* _Exercise description_: In the entries that follow, how many lines hold "index"? Nothing but the number is expected.

* _Dataset_:
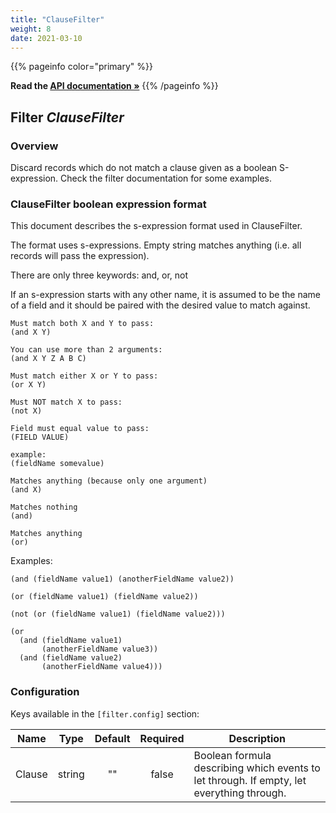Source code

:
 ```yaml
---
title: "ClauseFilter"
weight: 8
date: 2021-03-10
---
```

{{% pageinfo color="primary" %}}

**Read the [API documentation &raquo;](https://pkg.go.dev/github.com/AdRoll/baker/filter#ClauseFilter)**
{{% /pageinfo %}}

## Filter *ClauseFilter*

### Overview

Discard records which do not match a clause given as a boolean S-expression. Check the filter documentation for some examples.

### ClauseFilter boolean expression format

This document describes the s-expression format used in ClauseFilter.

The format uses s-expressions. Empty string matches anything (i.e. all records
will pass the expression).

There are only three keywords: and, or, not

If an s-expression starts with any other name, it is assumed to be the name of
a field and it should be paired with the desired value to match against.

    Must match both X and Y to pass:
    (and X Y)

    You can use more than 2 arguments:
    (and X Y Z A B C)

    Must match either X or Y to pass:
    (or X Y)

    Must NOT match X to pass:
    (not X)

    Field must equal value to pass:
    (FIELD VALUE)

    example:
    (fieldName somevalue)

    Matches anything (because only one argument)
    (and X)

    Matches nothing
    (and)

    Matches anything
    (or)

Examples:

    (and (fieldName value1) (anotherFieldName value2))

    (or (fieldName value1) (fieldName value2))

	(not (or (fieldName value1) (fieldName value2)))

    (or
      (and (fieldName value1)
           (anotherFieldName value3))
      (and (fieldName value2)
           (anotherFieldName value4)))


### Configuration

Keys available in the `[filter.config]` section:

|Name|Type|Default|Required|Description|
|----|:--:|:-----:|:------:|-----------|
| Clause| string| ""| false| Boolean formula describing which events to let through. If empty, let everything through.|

==

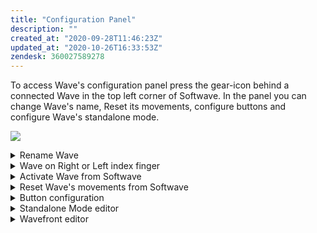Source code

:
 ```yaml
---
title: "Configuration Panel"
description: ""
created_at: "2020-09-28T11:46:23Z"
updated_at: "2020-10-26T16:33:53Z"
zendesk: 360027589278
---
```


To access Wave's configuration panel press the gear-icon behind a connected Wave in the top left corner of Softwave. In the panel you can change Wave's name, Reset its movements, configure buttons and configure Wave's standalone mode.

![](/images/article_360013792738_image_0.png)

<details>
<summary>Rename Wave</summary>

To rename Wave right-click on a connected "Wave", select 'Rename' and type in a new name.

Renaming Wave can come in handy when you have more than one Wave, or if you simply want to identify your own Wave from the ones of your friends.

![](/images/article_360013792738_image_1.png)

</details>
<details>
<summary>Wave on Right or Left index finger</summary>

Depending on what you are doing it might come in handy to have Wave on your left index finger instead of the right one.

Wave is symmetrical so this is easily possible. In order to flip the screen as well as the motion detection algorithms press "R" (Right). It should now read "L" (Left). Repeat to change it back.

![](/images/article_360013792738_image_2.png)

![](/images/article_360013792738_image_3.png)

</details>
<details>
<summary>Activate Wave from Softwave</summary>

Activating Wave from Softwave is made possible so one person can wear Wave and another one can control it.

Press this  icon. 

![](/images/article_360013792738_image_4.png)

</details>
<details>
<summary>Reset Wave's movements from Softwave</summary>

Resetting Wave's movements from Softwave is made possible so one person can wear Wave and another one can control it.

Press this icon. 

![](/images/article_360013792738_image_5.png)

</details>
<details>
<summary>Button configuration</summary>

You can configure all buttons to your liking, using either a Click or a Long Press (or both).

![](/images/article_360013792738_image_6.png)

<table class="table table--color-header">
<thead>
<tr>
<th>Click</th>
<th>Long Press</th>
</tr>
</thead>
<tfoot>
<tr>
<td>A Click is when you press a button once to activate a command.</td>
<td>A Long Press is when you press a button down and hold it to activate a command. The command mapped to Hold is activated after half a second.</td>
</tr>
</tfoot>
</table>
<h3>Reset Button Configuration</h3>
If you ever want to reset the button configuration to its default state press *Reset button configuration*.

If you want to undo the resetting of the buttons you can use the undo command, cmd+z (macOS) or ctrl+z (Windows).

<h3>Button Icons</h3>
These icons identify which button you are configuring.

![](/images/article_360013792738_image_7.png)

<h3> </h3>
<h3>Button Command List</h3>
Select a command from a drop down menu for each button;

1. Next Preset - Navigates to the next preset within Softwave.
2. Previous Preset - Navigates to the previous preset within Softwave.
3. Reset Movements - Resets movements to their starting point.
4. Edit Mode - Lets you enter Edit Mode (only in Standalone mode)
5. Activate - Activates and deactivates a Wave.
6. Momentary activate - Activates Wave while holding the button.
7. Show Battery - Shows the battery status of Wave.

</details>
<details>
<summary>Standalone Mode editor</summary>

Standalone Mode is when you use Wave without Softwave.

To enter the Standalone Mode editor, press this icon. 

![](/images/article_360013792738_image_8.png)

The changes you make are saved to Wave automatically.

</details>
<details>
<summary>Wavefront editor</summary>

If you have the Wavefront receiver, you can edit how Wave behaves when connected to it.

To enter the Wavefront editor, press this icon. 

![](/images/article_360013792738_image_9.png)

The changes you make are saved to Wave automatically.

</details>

* _Exercise result_: 2